WitnessAI sells access to several modules, each focused on tackling a special type of generative AI risk. One lets organizations implement rules to stop staffers from particular teams from using generative AI-powered tools in ways they’re not presupposed to (e.g., like asking about pre-release earnings reports or pasting internal codebases). One other redacts proprietary and sensitive info from the prompts sent to models and implements techniques to shield models against attacks which may force them to go off-script.

“We expect the most effective approach to help enterprises is to define the issue in a way that is smart — for instance, secure adoption of AI — after which sell an answer that addresses the issue,” Caccia said. “The CISO wants to guard the business, and WitnessAI helps them do this by ensuring data protection, stopping prompt injection and enforcing identity-based policies. The chief privacy officer desires to be certain that existing — and incoming — regulations are being followed, and we give them visibility and a approach to report on activity and risk.”

But there’s one tricky thing about WitnessAI from a privacy perspective: All data passes through its platform before reaching a model. The corporate is transparent about this, even offering tools to watch which models employees access, the questions they ask the models and the responses they get. Nevertheless it could create its own privacy risks.

In response to questions on WitnessAI’s privacy policy, Caccia said that the platform is “isolated” and encrypted to stop customer secrets from spilling out into the open.

“We’ve built a millisecond-latency platform with regulatory separation built right in — a novel, isolated design to guard enterprise AI activity in a way that’s fundamentally different from the standard multi-tenant software-as-a-service services,” he said. “We create a separate instance of our platform for every customer, encrypted with their keys. Their AI activity data is isolated to them — we will’t see it.”

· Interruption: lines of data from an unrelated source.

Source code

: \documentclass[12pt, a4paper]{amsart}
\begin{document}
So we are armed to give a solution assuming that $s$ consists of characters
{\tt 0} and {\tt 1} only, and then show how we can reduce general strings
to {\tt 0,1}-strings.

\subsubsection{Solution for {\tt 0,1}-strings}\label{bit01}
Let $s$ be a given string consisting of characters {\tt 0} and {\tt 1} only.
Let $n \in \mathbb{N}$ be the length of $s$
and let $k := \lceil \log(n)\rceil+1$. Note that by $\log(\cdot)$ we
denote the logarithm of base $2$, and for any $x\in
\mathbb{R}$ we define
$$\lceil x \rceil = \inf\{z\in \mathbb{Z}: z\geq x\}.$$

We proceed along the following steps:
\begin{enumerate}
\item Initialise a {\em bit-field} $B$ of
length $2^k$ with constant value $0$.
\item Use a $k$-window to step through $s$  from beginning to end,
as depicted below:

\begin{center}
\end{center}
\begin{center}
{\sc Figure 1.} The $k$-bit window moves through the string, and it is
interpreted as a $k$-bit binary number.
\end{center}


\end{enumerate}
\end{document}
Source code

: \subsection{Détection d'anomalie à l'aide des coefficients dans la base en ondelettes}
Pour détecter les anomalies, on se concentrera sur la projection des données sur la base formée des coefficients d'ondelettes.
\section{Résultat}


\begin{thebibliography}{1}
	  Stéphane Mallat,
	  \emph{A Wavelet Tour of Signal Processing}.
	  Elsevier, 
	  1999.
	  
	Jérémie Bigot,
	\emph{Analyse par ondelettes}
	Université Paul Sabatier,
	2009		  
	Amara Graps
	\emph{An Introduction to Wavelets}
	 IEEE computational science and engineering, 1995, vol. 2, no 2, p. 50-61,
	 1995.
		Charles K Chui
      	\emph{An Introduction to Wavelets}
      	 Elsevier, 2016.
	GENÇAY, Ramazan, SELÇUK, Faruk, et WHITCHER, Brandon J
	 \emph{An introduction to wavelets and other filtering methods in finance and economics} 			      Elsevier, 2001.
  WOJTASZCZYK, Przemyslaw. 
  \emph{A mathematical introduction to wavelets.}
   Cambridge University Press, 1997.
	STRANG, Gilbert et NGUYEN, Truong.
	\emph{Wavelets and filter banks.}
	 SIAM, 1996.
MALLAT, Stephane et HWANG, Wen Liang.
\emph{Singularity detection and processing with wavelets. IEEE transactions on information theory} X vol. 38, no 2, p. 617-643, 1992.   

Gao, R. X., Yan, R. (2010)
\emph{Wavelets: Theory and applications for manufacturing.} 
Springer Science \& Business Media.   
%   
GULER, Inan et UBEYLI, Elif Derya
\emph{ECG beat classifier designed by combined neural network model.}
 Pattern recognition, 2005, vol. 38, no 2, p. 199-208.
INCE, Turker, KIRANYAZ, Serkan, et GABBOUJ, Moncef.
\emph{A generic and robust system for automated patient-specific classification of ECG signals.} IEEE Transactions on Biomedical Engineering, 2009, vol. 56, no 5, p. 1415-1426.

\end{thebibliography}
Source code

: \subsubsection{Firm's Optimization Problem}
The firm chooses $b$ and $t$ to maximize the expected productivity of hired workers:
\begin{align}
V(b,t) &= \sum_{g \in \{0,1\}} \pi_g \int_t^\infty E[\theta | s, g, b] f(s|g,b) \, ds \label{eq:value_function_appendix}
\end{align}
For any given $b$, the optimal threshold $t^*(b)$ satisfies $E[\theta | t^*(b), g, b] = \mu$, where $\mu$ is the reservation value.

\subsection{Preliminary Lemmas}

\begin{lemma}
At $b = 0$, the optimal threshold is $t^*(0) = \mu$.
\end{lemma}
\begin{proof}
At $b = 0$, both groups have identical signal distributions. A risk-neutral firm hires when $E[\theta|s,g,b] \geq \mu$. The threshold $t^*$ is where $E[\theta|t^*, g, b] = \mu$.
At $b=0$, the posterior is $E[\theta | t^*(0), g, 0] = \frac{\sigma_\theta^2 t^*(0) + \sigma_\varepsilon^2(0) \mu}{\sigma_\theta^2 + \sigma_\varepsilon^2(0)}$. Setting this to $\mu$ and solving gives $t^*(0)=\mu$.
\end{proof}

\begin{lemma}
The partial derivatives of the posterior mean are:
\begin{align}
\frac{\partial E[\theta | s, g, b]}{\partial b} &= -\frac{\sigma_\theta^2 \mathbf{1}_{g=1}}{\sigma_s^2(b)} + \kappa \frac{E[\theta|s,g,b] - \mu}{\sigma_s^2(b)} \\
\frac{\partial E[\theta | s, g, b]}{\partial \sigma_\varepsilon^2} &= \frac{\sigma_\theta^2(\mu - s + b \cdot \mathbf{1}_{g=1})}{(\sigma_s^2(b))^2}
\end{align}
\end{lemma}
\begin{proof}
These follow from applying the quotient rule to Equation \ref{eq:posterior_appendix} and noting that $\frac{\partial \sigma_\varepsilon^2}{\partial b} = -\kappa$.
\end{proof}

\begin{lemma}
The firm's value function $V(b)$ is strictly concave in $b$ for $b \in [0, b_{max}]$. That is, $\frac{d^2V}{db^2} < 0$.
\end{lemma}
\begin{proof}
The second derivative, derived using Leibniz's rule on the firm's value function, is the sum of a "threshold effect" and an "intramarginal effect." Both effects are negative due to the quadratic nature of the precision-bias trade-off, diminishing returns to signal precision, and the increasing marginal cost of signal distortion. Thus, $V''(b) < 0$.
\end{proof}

Perhaps that can allay customers’ fears. As for employees fearful concerning the surveillance potential of WitnessAI’s platform, it’s a tougher call.

Surveys show that folks don’t generally appreciate having their workplace activity monitored, no matter the rationale, and imagine it negatively impacts company morale. Nearly a 3rd of respondents to a Forbes survey said they could consider leaving their jobs if their employer monitored their online activity and communications.

But Caccia asserts that interest in WitnessAI’s platform has been and stays strong, with a pipeline of 25 early corporate users in its proof-of-concept phase. (It won’t grow to be generally available until Q3.) And, in a vote of confidence from VCs, WitnessAI has raised $27.5 million from Ballistic Ventures (which incubated WitnessAI) and GV, Google’s corporate enterprise arm.

The plan is to place the tranche of funding toward growing WitnessAI’s 18-person team to 40 by the top of the 12 months. Growth will definitely be key to beating back WitnessAI’s rivals within the nascent space for model compliance and governance solutions, not only from tech giants like AWS, Google and Salesforce but in addition from startups comparable to CalypsoAI.

“We’ve built our plan to recuperate into 2026 even when we had no sales in any respect, but we’ve already got almost 20 times the pipeline needed to hit our sales targets this 12 months,” Caccia said. “That is our initial funding round and public launch, but secure AI enablement and use is a brand new area, and all of our features are developing with this latest market.”